Review: The World’s End

The-World's-End

The last in the Cornetto Trilogy is a sci-fi, which completes a trio of zombie-romantic-comedy (Shaun of the Dead) and buddy-cop-action film (Hot Fuzz). So it needed to live up to a fairly high bench mark. So, does it?

The film starts in the late 80s/early 90s in Newton Haven and five friends are out on a pub crawl in their home town, trying to get through 12 pubs in one night. While on the night out things go a little wrong and they never make it to The World’s End, the pub at the end of the route. Flash forward about 20 years and Gary King (Simon Pegg), the self-styled leader of the group hasn’t moved on; he still wears the same goth-style clothing, drives the same car he bought for £300 when he was young – which has the same mix tape in the player, lives in a small bed-sit and appears not to even have a job. He’s pretty much at rock bottom, while telling his story to an Alcoholics Anonymous group he is struck by the thought that completing the pub crawl will sort out his problems.

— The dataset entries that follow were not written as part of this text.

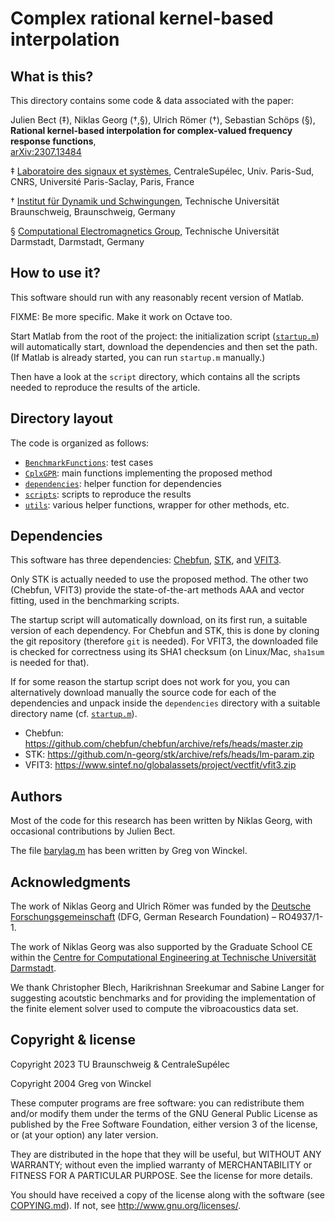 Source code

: # Complex rational kernel-based interpolation

## What is this?

This directory contains some code & data associated with the paper:

Julien Bect (‡), Niklas Georg (†,§), Ulrich Römer (†), Sebastian Schöps (§),  
__Rational kernel-based interpolation for complex-valued frequency response functions__,  
[arXiv:2307.13484](https://arxiv.org/abs/2307.13484)

‡ [Laboratoire des signaux et systèmes](https://l2s.centralesupelec.fr/),
CentraleSupélec, Univ. Paris-Sud, CNRS, Université Paris-Saclay, Paris, France

† [Institut für Dynamik und Schwingungen](https://www.tu-braunschweig.de/ids),
Technische Universität Braunschweig, Braunschweig, Germany

§ [Computational Electromagnetics Group](https://www.cem.tu-darmstadt.de/),
Technische Universität Darmstadt, Darmstadt, Germany

## How to use it?

This software should run with any reasonably recent version of Matlab.

FIXME: Be more specific.  Make it work on Octave too.

Start Matlab from the root of the project: the initialization script
([`startup.m`](./startup.m)) will automatically start, download the
dependencies and then set the path.
(If Matlab is already started, you can run `startup.m` manually.)

Then have a look at the `script` directory, which contains all the
scripts needed to reproduce the results of the article.

## Directory layout

The code is organized as follows:
 * [`BenchmarkFunctions`](./BenchmarkFunctions): test cases
 * [`CplxGPR`](./CplxGPR): main functions implementing the proposed method
 * [`dependencies`](./dependencies): helper function for dependencies
 * [`scripts`](./scripts): scripts to reproduce the results
 * [`utils`](./utils): various helper functions, wrapper for other methods, etc.

## Dependencies

This software has three dependencies:
[Chebfun](https://www.chebfun.org/),
[STK](https://stk-kriging.github.io),
and [VFIT3](https://www.sintef.no/projectweb/vectorfitting/).

Only STK is actually needed to use the proposed method.  The other two
(Chebfun, VFIT3) provide the state-of-the-art methods AAA and vector
fitting, used in the benchmarking scripts.

The startup script will automatically download, on its first run, a
suitable version of each dependency.  For Chebfun and STK, this is
done by cloning the git repository (therefore `git` is needed).  For
VFIT3, the downloaded file is checked for correctness using its SHA1
checksum (on Linux/Mac, `sha1sum` is needed for that).

If for some reason the startup script does not work for you, you can
alternatively download manually the source code for each of the
dependencies and unpack inside the `dependencies` directory with a
suitable directory name (cf. [`startup.m`](./startup.m)).
 * Chebfun: https://github.com/chebfun/chebfun/archive/refs/heads/master.zip
 * STK: https://github.com/n-georg/stk/archive/refs/heads/lm-param.zip
 * VFIT3: https://www.sintef.no/globalassets/project/vectfit/vfit3.zip

## Authors

Most of the code for this research has been written by Niklas Georg,
with occasional contributions by Julien Bect.

The file [barylag.m](./utils/barylag.m) has been written by Greg von
Winckel.

## Acknowledgments

The work of Niklas Georg and Ulrich Römer was funded by the [Deutsche
Forschungsgemeinschaft](https://www.dfg.de/) (DFG, German Research
Foundation) – RO4937/1-1.

The work of Niklas Georg was also supported by the Graduate School CE
within the [Centre for Computational Engineering at Technische
Universität Darmstadt](https://www.ce.tu-darmstadt.de/).

We thank Christopher Blech, Harikrishnan Sreekumar and Sabine Langer for suggesting acoutstic benchmarks and for providing the implementation of the finite element solver used to compute the vibroacoustics data set.

## Copyright & license

Copyright 2023 TU Braunschweig & CentraleSupélec

Copyright 2004 Greg von Winckel

These computer programs are free software: you can redistribute them
and/or modify them under the terms of the GNU General Public License
as published by the Free Software Foundation, either version 3 of the
license, or (at your option) any later version.

They are distributed in the hope that they will be useful, but WITHOUT
ANY WARRANTY; without even the implied warranty of MERCHANTABILITY or
FITNESS FOR A PARTICULAR PURPOSE.  See the license for more details.

You should have received a copy of the license along with the software
(see [COPYING.md](./COPYING.md)).  If not, see <http://www.gnu.org/licenses/>.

Somehow, Gary persuades his friends, who are all quite successful in their careers, have families and mortgages, etc, they are also quite reluctant to go back to their home town and indulge in a teenage fantasy. The group consists of Oliver (Martin Freeman), Peter (Eddie Masan), Steven (Paddy Considine) and Andrew (Nick Frost), the latter of who doesn’t drink anymore due to something that happened in the past. Gary is appalled at this and is constantly ribbing Andrew for it. Gary and Steven also find out that Oliver’s sister, Sam (Rosamund Pike) is passing through and will be making a fleeting visit. This sparks some rivalry between the two of them as they both had a crush on her in their teens.

This is the biggest problem with the central character of Gary. Simon Pegg is playing against type, in fact, all of the central men are. Pegg is playing a nasty, unsympathetic waster, Nick Frost plays the straight man, which is quite refreshing, Paddy Considine is playing a reserved, shy character, Eddie Marsan plays a socially awkward man who works for his Dada at a car dealership and Martin Freeman… alright, so he plays a slightly repressed, uptight guy. But Pegg’s character is so single-minded and slimy that you wonder why these upstanding men would feel bad enough for him to go on a night out with him, even with the guilt trips he plays.

Almost as soon as they get to Newton Haven things get strange, all the pubs are the same and everyone is staring at them but no one they recognise, from bar tenders to ex-school bullies, remembers who they are. After a bit of a fall out Gary goes off into the toilet and has a strange confrontation  with teen. From here on in the world turns upsides down  and this dysfunctional, drunk group suddenly realise they’re gonna have to work together to get out of Newton Abbot alive.

Quite why they decide to carry on with the pub crawl is a bit far-fetched, but it’s explained away by the fact that people in the town know what their plans were and so they should continue as if nothing is happening – plus Andrew, the tea total – under the weight of what is unfolding around him has started drinking for the first time in over a decade. This means they have to make it to The World’s End at last. Along the way there are crazy fight scenes, people with blue light coming out of their eyes and mouths, a raunchy school disco night and an appearance from another ex-James Bond!

The final stand-off between the remaining humans and the ‘aliens’ happens in (or under) The World’s End where, eventually, Gary’s relentless argumentative streak pays off and he pisses of the would be conqueror so much it gives in, but not before wrecking havoc on the entire planet. Any more about the plot and it would be even more spoiled, so no more.

This really is the biggest of the ‘Cornetto Trilogy’ in both budget and scope and there is something to be said that the more money is thrown at these films the less they resemble what came before. This film is nothing like Spaced and is a long way removed from Shaun of the Dead, however, it isn’t a massive visual step up from Hot Fuzz. The comedy is still there, though the seems to be more reliance on slapstick (which is great, especially the fight scenes) and swearing than sharp dialogue (it is still there, but you have to listen).

To try to answer the question set at the beginning of this piece, some will be disappointed with the final instalment of the trilogy, but it is still incredibly enjoyable and has that Edgar Wright touch where everywhere you look are visual gags or references to other movies and TV shows and even some self referential touches like the pub sign for The King’s Head pub which is a strange amalgamation of Pegg and Wright. Once you get your head around the fact the actors are playing against type it becomes kind of refreshing, even if Gary King is slightly too obnoxious, the acting is damn fine. Another game that is fun to play is to spot the actors that have appeared in all the other Wright/Pegg/Frost productions like Mar Heap and Julia Deakins.

This is a fitting ending to the trilogy, but hopefully it won’t be the last time these three produce a TV series or films.